Document images with source code >>
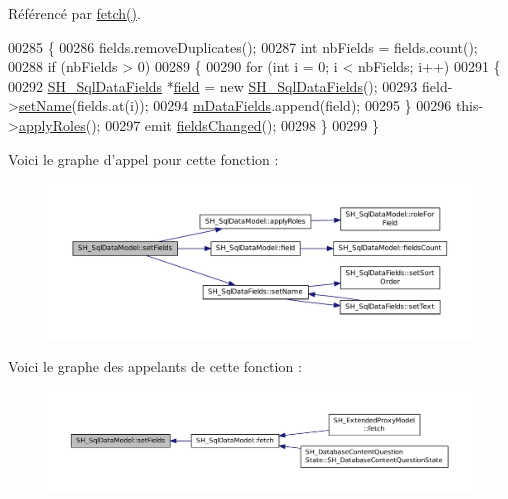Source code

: Référencé par \hyperlink{classSH__SqlDataModel_a8d9b08d282a304945b9ee2f474020980}{fetch()}.


\begin{DoxyCode}
00285 \{
00286     fields.removeDuplicates();
00287     \textcolor{keywordtype}{int} nbFields = fields.count();
00288     \textcolor{keywordflow}{if} (nbFields > 0)
00289     \{
00290         \textcolor{keywordflow}{for} (\textcolor{keywordtype}{int} i = 0; i < nbFields; i++)
00291         \{
00292             \hyperlink{classSH__SqlDataFields}{SH\_SqlDataFields} *\hyperlink{classSH__SqlDataModel_a442cdea9007cb61ed9d2fbdd01ddccbf}{field} = \textcolor{keyword}{new} \hyperlink{classSH__SqlDataFields}{SH\_SqlDataFields}();
00293             field->\hyperlink{classSH__SqlDataFields_ab658a817f459e5d0a8c0f5c4e8c28a9d}{setName}(fields.at(i));
00294             \hyperlink{classSH__SqlDataModel_a3e998f75dd5b3193783612002461888d}{mDataFields}.append(field);
00295         \}
00296         this->\hyperlink{classSH__SqlDataModel_a2e529bea67d6b31d8eb4723a81a1b354}{applyRoles}();
00297         emit \hyperlink{classSH__SqlDataModel_aca80a3b90b76f217e2878f99607c78ed}{fieldsChanged}();
00298     \}
00299 \}
\end{DoxyCode}


Voici le graphe d'appel pour cette fonction \-:
\nopagebreak
\begin{figure}[H]
\begin{center}
\leavevmode
\includegraphics[width=350pt]{classSH__SqlDataModel_a1a345d536e6e08a03cb333351ce677af_cgraph}
\end{center}
\end{figure}




Voici le graphe des appelants de cette fonction \-:
\nopagebreak
\begin{figure}[H]
\begin{center}
\leavevmode
\includegraphics[width=350pt]{classSH__SqlDataModel_a1a345d536e6e08a03cb333351ce677af_icgraph}
\end{center}
\end{figure}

PROBLEM >> Write out the records above in full and exactly, with no pictures.

ANSWER TO THIS TASK >>
Source code

: Référencé par \hyperlink{classSH__SqlDataModel_a8d9b08d282a304945b9ee2f474020980}{fetch()}.


\begin{DoxyCode}
00285 \{
00286     fields.removeDuplicates();
00287     \textcolor{keywordtype}{int} nbFields = fields.count();
00288     \textcolor{keywordflow}{if} (nbFields > 0)
00289     \{
00290         \textcolor{keywordflow}{for} (\textcolor{keywordtype}{int} i = 0; i < nbFields; i++)
00291         \{
00292             \hyperlink{classSH__SqlDataFields}{SH\_SqlDataFields} *\hyperlink{classSH__SqlDataModel_a442cdea9007cb61ed9d2fbdd01ddccbf}{field} = \textcolor{keyword}{new} \hyperlink{classSH__SqlDataFields}{SH\_SqlDataFields}();
00293             field->\hyperlink{classSH__SqlDataFields_ab658a817f459e5d0a8c0f5c4e8c28a9d}{setName}(fields.at(i));
00294             \hyperlink{classSH__SqlDataModel_a3e998f75dd5b3193783612002461888d}{mDataFields}.append(field);
00295         \}
00296         this->\hyperlink{classSH__SqlDataModel_a2e529bea67d6b31d8eb4723a81a1b354}{applyRoles}();
00297         emit \hyperlink{classSH__SqlDataModel_aca80a3b90b76f217e2878f99607c78ed}{fieldsChanged}();
00298     \}
00299 \}
\end{DoxyCode}


Voici le graphe d'appel pour cette fonction \-:
\nopagebreak
\begin{figure}[H]
\begin{center}
\leavevmode
\includegraphics[width=350pt]{classSH__SqlDataModel_a1a345d536e6e08a03cb333351ce677af_cgraph}
\end{center}
\end{figure}




Voici le graphe des appelants de cette fonction \-:
\nopagebreak
\begin{figure}[H]
\begin{center}
\leavevmode
\includegraphics[width=350pt]{classSH__SqlDataModel_a1a345d536e6e08a03cb333351ce677af_icgraph}
\end{center}
\end{figure}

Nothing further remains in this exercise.